Et maintenant voici la fin de l’histoire.


Après un temps qui lui parut très long et qui ne l’était pas, Schatzlein s’ennuya de la monotonie de la vie qu’elle menait auprès de Maître Jean ; celui-ci la jugeait à présent sans indulgence, ayant vite reconnu qu’il avait été abusé par un charme et il regrettait Petit Génie du fond de son cœur, sans oser se l’avouer.


Souvent, à son tour, elle jetait les yeux sur l’horizon qui lui semblait limité, et vers le chemin d’où pouvait venir l’Aventure, l’Amour et la Liberté.


Elle les rencontra sous la forme d’un homme de sa race qui portait sur l’épaule un lot de marchandises diverses, s’évertuant à découvrir dans cette île, complètement déserte, une improbable clientèle. Il était assez jeune, fort, bien bâti ; elle s’avança vers lui et tout de suite le salua de la phrase qui, chaque fois, lui réussissait si bien. « C’est toi, je t’ai reconnu », puis elle s’offrit à lui porter la moitié du fardeau. Il accepta, et, sans tourner la tête, elle partit avec lui et jamais on n’en entendit parler.


Resté seul, Maître Jean se prit à réfléchir. Il contempla son œuvre et n’en fut pas satisfait. Depuis la nuit fatale où l’ongle diabolique avait tracé sur la pierre le trait ineffaçable, il avait essayé en vain de conserver la ligne primitive du monument. Imperceptible, la déviation devenait de plus en plus évidente, enlevant à l’édifice sa direction, son but, sa portée. Désespéré mais courageux, il commença à démolir le travail des dernières années, et puis…, un jour, il vit arriver Petit Génie, toujours pareil à lui-même, toujours aussi gentil, aimable et sautillant. Il regarda à droite, regarda à gauche, s’assura que Maître Jean était bien seul et se jeta d’un seul élan dans ses bras, que son maître, très ému, lui tendait.


Alors il regarda la tour où restaient encore quelques traces de Schatzlein, il fit une petite moue ironique et dédaigneuse et, d’un bond, il fut au sommet, puis tout en commençant à jeter en bas les pierres amoncelées sans art et sans ordre, il cria à son maître : « Nous allons refaire tout cela, et très vite, et très bien.

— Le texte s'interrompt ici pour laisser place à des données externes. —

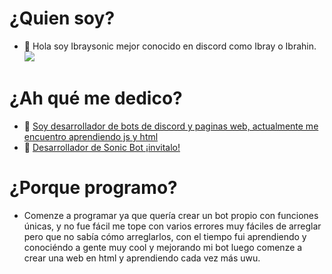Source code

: # ¿Quien soy?
- 👋 Hola soy Ibraysonic mejor conocido en discord como Ibray o Ibrahin.
![](https://images-ext-2.discordapp.net/external/OXRRlf7zikhV8M6vKM5XFJmJaX1-ySTn4yRVoZf5jw0/https/cdn.discordapp.com/emojis/545555770482098200.gif)
# ¿Ah qué me dedico?
- 👀 [Soy desarrollador de bots de discord y paginas web, actualmente me encuentro aprendiendo js y html](https://www.sonic-bot-discord.ga)
- 🌱 [Desarrollador de Sonic Bot ¡invitalo!](https://www.sonic-bot-discord.ga)
# ¿Porque programo?
- Comenze a programar ya que quería crear un bot propio con funciones únicas, y no fue fácil me tope con varios errores muy fáciles de arreglar pero que no sabía cómo arreglarlos, con el tiempo fui aprendiendo y conociéndo a gente muy cool y mejorando mi bot luego comenze a crear una web en html y aprendiendo cada vez más uwu.
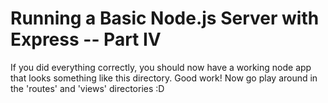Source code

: Running a Basic Node.js Server with Express -- Part IV
======================================================
If you did everything correctly, you should now have a working node app that looks something like this directory. Good work! Now go play around in the 'routes' and 'views' directories :D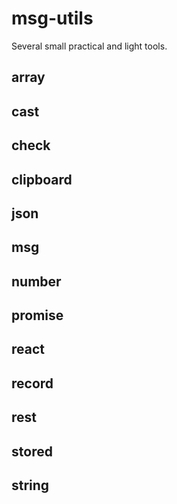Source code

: # msg-utils

Several small practical and light tools.

## array
## cast
## check
## clipboard
## json
## msg
## number
## promise
## react
## record
## rest
## stored
## string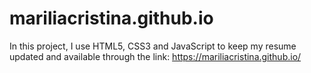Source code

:# mariliacristina.github.io
In this project, I use HTML5, CSS3 and JavaScript to keep my resume updated and available through the link: https://mariliacristina.github.io/
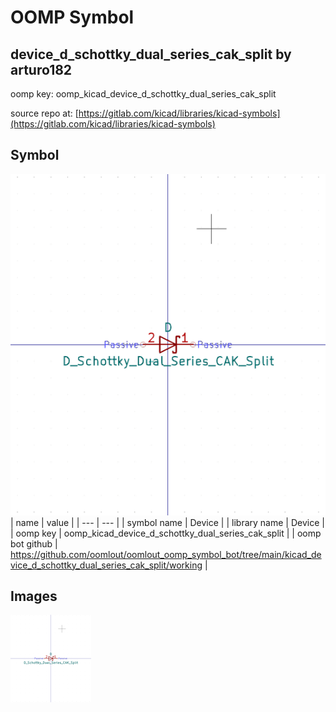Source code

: # OOMP Symbol  
## device_d_schottky_dual_series_cak_split  by arturo182  
  
oomp key: oomp_kicad_device_d_schottky_dual_series_cak_split  
  
source repo at: [https://gitlab.com/kicad/libraries/kicad-symbols](https://gitlab.com/kicad/libraries/kicad-symbols)  
## Symbol  
  
[![working.png](working_600.png)](working.png)  
| name | value | 
| --- | --- | 
| symbol name | Device | 
| library name | Device | 
| oomp key | oomp_kicad_device_d_schottky_dual_series_cak_split | 
| oomp bot github | https://github.com/oomlout/oomlout_oomp_symbol_bot/tree/main/kicad_device_d_schottky_dual_series_cak_split/working | 
## Images  
  
[![working.png](working_140.png)](working.png)  
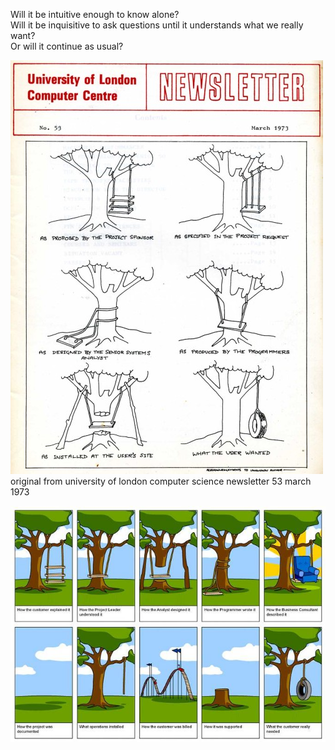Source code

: Will it be intuitive enough to know alone?  
Will it be inquisitive to ask questions until it understands what we really want?  
Or will it continue as usual?

![computer_book_treeswing_pictures](../../assets/images/computer_book_treeswing_pictures.jpg)
original from university of london computer science newsletter 53 march 1973

![modern swing picture](../../assets/images/fd8.jpg)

A l’ouvrage, mon maître, à l’ouvrage ! »

Peu à peu, jour après jour, la tour reprit sa forme, sa ligne, et s‘éleva lentement, mais sûrement, vers le ciel.

Seule la marque de l’ongle du diable persista, rien ne put l’effacer, et dans la suite des temps, on la montra aux hommes pour leur apprendre à se méfier des trop belles nuits, de l’orgueil et de l’ingratitude.


Marie-Louise Béhaine


Notes


(1) Viviane Smith – La première manière de René Béhaine (Doctorat d’Université Paris-Sorbonne, 1978).